Third, the effectiveness of IVIG may be underestimated in our study because neutralizing activity against various streptococcal superantigens could not be determined for any of the IVIG doses administered. Titers against streptococcal superantigens vary in different IVIG preparations[45
] and such differences, at least in theory, could influence IVIG effectiveness. Fourth, there may be confounding by indication for IVIG use in streptococcal TSS. We attempted to account for this possibility by including variables associated with increased illness severity (e.g., vasoactive infusions, blood product administration) in our propensity score. The matched patients had a similar distribution of these factors. However, as in any observational study, there may still be residual confounding from unmeasured confounders. Finally, while matching patients on propensity score balances covariates between two groups (in this case, IVIG recipients and non-recipients) better than other matching methods, the exclusion of unmatched patients may bias the study. This form of spectrum bias (i.e., the most ill patients are excluded) would cause us to overestimate the benefit of IVIG.
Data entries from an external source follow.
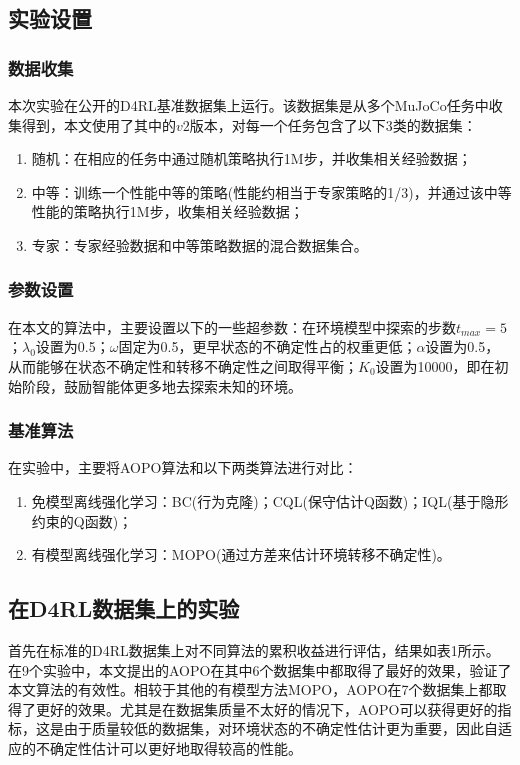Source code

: \documentclass{article}
\begin{document}
\subsection{实验设置}
\subsubsection{数据收集}
本次实验在公开的D4RL基准数据集上运行。该数据集是从多个MuJoCo任务中收集得到，本文使用了其中的$v2$版本，对每一个任务包含了以下3类的数据集：
\begin{enumerate}
  \item 随机：在相应的任务中通过随机策略执行1M步，并收集相关经验数据；
  \item 中等：训练一个性能中等的策略(性能约相当于专家策略的1/3)，并通过该中等性能的策略执行1M步，收集相关经验数据；
  \item 专家：专家经验数据和中等策略数据的混合数据集合。
\end{enumerate}

\subsubsection{参数设置}
在本文的算法中，主要设置以下的一些超参数：在环境模型中探索的步数$t_{max}=5$；$\lambda_0$设置为0.5；$\omega$固定为0.5，更早状态的不确定性占的权重更低；$\alpha$设置为0.5，从而能够在状态不确定性和转移不确定性之间取得平衡；$K_0$设置为10000，即在初始阶段，鼓励智能体更多地去探索未知的环境。

\subsubsection{基准算法}
在实验中，主要将AOPO算法和以下两类算法进行对比：
\begin{enumerate}
  \item 免模型离线强化学习：BC(行为克隆)；CQL(保守估计Q函数)；IQL(基于隐形约束的Q函数)；
  \item 有模型离线强化学习：MOPO(通过方差来估计环境转移不确定性)。
\end{enumerate}

\subsection{在D4RL数据集上的实验}
首先在标准的D4RL数据集上对不同算法的累积收益进行评估，结果如表1所示。在9个实验中，本文提出的AOPO在其中6个数据集中都取得了最好的效果，验证了本文算法的有效性。相较于其他的有模型方法MOPO，AOPO在7个数据集上都取得了更好的效果。尤其是在数据集质量不太好的情况下，AOPO可以获得更好的指标，这是由于质量较低的数据集，对环境状态的不确定性估计更为重要，因此自适应的不确定性估计可以更好地取得较高的性能。
\end{document}
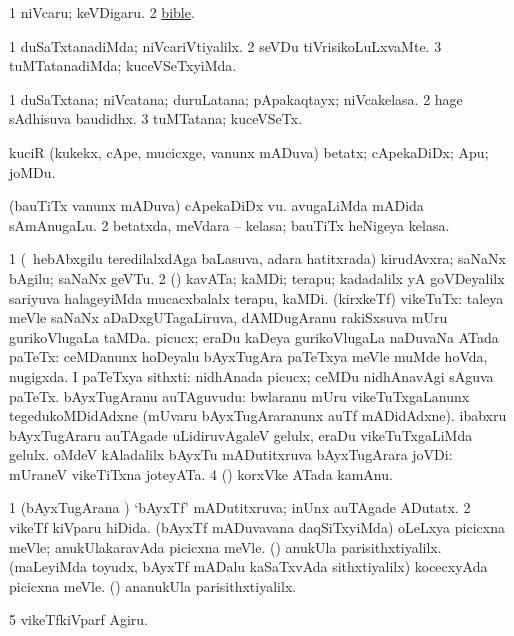 \noindent
\gl{\pagu}
\bmng
\bnum
\num{1}  niVcaru; keVDigaru. 
\num{2}  \hyperref{kandict_b.pdf}{B}{bible(3)}{bible}.
\enum
\emng
\eentry

\bentry
{}
\gl{\kirxvi}
\bmng
\bnum
\num{1} duSaTxtanadiMda; niVcariVtiyalilx. 
\num{2} seVDu tiVrisikoLuLxvaMte. 
\num{3} tuMTatanadiMda; kuceVSeTxyiMda. 
\enum
\emng
\eentry

\bentry
{}
\gl{\nA}
\bmng
\bnum
\num{1} duSaTxtana; niVcatana; duruLatana; pApakaqtayx; niVcakelasa. 
\num{2} hage sAdhisuva baudidhx. 
\num{3} tuMTatana; kuceVSeTx. 
\enum
\emng
\eentry

\bentry
{}
\gl{\nA}
\bmng
kuciR (kukekx, cApe, mucicxge, \mo vanunx mADuva) betatx; cApekaDiDx; Apu; joMDu. 
\emng
\eentry

\bentry
{}
\gl{\nA}
\bmng
\bnum
{} 
\banum
{} (bauTiTx \mo vanunx mADuva) cApekaDiDx \mo vu. 
 avugaLiMda mADida sAmAnugaLu. 
\eanum
\numie
\num{2} betatxda, meVdara -- kelasa; bauTiTx heNigeya kelasa. 
\enum
\emng
\eentry

\bentry
{} 
\gl{\nA}
\expl{}
\bmng
\bnum
\num{1} (\kanmu\ hebAbxgilu teredilalxdAga baLasuva, adara hatitxrada) kirudAvxra; saNaNx bAgilu; saNaNx geVTu. 
\num{2} (\ame) kavATa; kaMDi; terapu; kadadalilx yA goVDeyalilx sariyuva halageyiMda mucacxbalalx terapu, kaMDi. 
 (kirxkeTf) vikeTuTx: 
\banum
{} taleya meVle saNaNx aDaDxgUTagaLiruva, dAMDugAranu rakiSxsuva mUru gurikoVlugaLa taMDa. 
 picucx; eraDu kaDeya gurikoVlugaLa naDuvaNa ATada paTeTx:  ceMDanunx hoDeyalu bAyxTugAra paTeTxya meVle muMde hoVda, nugigxda. 
 I paTeTxya sithxti:  nidhAnada picucx; ceMDu nidhAnavAgi sAguva paTeTx. 
 bAyxTugAranu auTAguvudu:  bwlaranu mUru vikeTuTxgaLanunx tegedukoMDidAdxne (mUvaru bAyxTugAraranunx auTf mADidAdxne).  ibabxru bAyxTugAraru auTAgade uLidiruvAgaleV gelulx, eraDu vikeTuTxgaLiMda gelulx. 
 oMdeV kAladalilx bAyxTu mADutitxruva bAyxTugArara joVDi:  mUraneV vikeTiTxna joteyATa. 
\eanum
\numie
\num{4} (\ame) korxVke  ATada kamAnu. 
\enum
\emng

\noindent
\gl{\pagu}
\bmng
\bnum
\num{1}  (bAyxTugArana \vi) `bAyxTf' mADutitxruva; inUnx auTAgade ADutatx. 
\num{2}  vikeTf kiVparu hiDida. 
  
\banum
{} (bAyxTf mADuvavana daqSiTxyiMda) oLeLxya picicxna meVle; anukUlakaravAda picicxna meVle. 
 (\AmA) anukUla parisithxtiyalilx. 
\eanum
\numie
{}  
\banum
{} (maLeyiMda toyudx, bAyxTf mADalu kaSaTxvAda sithxtiyalilx) kocecxyAda picicxna meVle. 
 (\AmA) ananukUla parisithxtiyalilx. 
\eanum
\numie
\num{5}  vikeTfkiVparf Agiru. 
\enum
\emng
\eentry

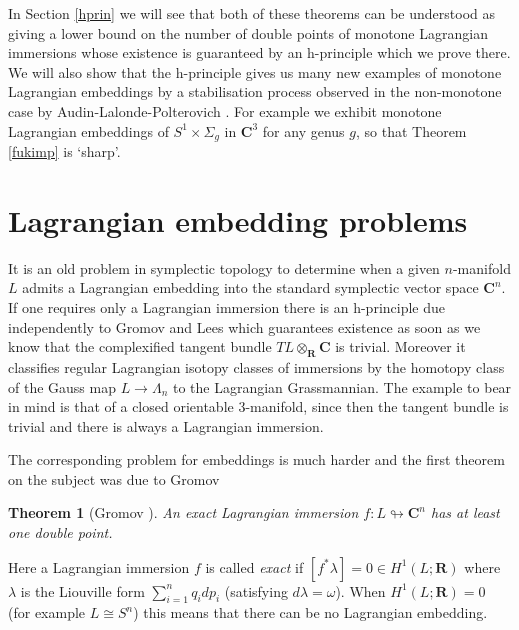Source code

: \documentclass{amsart}
\newcommand{\CC}{\mathbf{C}}
\newcommand{\RR}{\mathbf{R}}
\newtheorem{thm}{Theorem}
\begin{document}
In Section \ref{hprin} we will see that both of these theorems can be understood as giving a lower bound on the number of double points of monotone Lagrangian immersions whose existence is guaranteed by an h-principle which we prove there. We will also show that the h-principle gives us many new examples of monotone Lagrangian embeddings by a stabilisation process observed in the non-monotone case by Audin-Lalonde-Polterovich \cite{ALP}. For example we exhibit monotone Lagrangian embeddings of $S^1\times \Sigma_g$ in $\CC^3$ for any genus $g$, so that Theorem \ref{fukimp} is `sharp'.

\section{Lagrangian embedding problems}
It is an old problem in symplectic topology to determine when a given $n$-manifold $L$ admits a Lagrangian embedding into the standard symplectic vector space $\CC^n$. If one requires only a Lagrangian immersion there is an h-principle due independently to Gromov and Lees \cite{Lees} which guarantees existence as soon as we know that the complexified tangent bundle $TL\otimes_{\RR}\CC$ is trivial. Moreover it classifies regular Lagrangian isotopy classes of immersions by the homotopy class of the Gauss map $L\rightarrow\Lambda_n$ to the Lagrangian Grassmannian. The example to bear in mind is that of a closed orientable 3-manifold, since then the tangent bundle is trivial and there is always a Lagrangian immersion.

The corresponding problem for embeddings is much harder and the first theorem on the subject was due to Gromov
\begin{thm}[Gromov \cite{Gro}]
An exact Lagrangian immersion $f:L\looparrowright\CC^n$ has at least one double point.
\end{thm}
Here a Lagrangian immersion $f$ is called \emph{exact} if $[f^*\lambda]=0\in H^1(L;\RR)$ where $\lambda$ is the Liouville form $\sum_{i=1}^nq_idp_i$ (satisfying $d\lambda=\omega$). When $H^1(L;\RR)=0$ (for example $L\cong S^n$) this means that there can be no Lagrangian embedding.
\end{document}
In conclusion, the role of IVIG in children with streptococcal TSS has been controversial. Until now, pediatricians have had to decide the extent to which findings from experimental animal models and adult studies are applicable to the treatment of children with streptococcal TSS. In our large multicenter observational study of children with streptococcal TSS, mortality was substantially lower than reported in studies of adults. IVIG use increased the costs of hospitalization but was not associated with improved clinical outcomes. While it may be reasonable to recommend IVIG as adjunctive therapy for adults with streptococcal TSS, our data do not support its use in children with streptococcal TSS.